## PROBLEM DESCRIPTION
For the word "center", return each line of the data in which it occurs.

** GIVEN DATA follows **

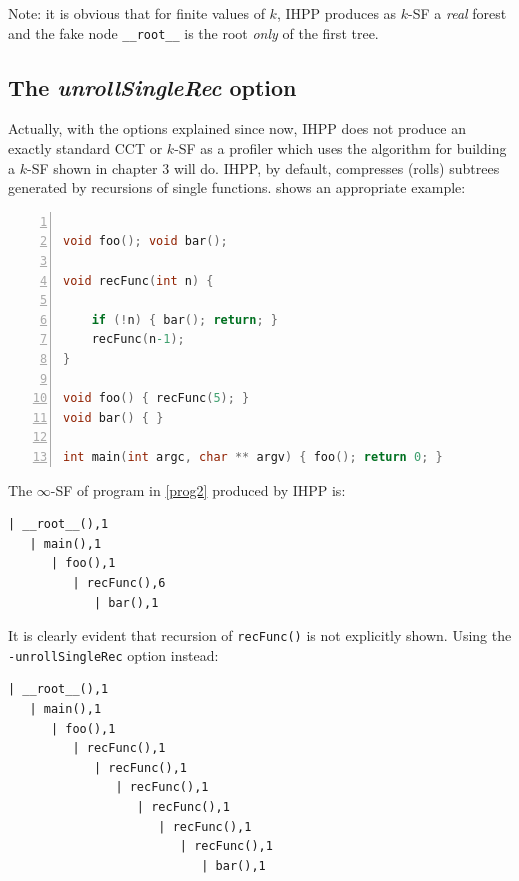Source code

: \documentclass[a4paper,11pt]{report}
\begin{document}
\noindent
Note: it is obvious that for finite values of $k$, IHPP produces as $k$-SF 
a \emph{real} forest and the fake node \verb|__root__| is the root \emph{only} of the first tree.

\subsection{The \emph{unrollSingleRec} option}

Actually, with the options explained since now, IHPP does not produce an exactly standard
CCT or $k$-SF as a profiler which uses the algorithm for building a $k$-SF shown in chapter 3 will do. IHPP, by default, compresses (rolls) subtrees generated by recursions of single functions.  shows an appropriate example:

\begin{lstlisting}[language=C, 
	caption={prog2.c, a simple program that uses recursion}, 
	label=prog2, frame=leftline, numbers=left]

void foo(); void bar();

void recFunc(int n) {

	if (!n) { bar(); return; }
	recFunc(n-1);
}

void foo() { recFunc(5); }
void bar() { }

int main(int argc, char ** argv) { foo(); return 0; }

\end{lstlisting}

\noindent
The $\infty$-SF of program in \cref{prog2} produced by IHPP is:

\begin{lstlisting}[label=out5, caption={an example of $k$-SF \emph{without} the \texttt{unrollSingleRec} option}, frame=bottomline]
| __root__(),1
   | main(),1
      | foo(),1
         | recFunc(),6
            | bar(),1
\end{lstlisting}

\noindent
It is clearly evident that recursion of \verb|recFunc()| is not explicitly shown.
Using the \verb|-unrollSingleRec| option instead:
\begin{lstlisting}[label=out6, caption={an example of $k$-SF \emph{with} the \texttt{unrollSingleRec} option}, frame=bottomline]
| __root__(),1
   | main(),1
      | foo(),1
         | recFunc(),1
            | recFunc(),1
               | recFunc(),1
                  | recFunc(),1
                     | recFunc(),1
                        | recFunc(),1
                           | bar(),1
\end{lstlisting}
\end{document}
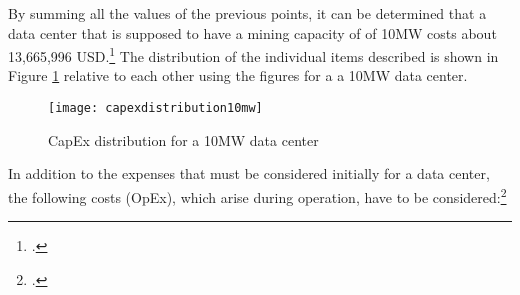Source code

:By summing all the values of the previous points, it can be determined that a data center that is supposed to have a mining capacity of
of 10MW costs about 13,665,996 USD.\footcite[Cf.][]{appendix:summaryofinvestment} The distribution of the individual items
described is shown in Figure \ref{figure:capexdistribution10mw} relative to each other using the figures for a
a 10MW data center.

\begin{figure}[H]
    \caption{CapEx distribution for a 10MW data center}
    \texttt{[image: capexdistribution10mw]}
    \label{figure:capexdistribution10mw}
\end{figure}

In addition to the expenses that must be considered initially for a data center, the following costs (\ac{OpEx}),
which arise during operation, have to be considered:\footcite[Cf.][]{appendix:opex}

** End of GIVEN DATA **

## REPLY
:By summing all the values of the previous points, it can be determined that a data center that is supposed to have a mining capacity of
a 10MW data center.
    \caption{CapEx distribution for a 10MW data center}
In addition to the expenses that must be considered initially for a data center, the following costs (\ac{OpEx}),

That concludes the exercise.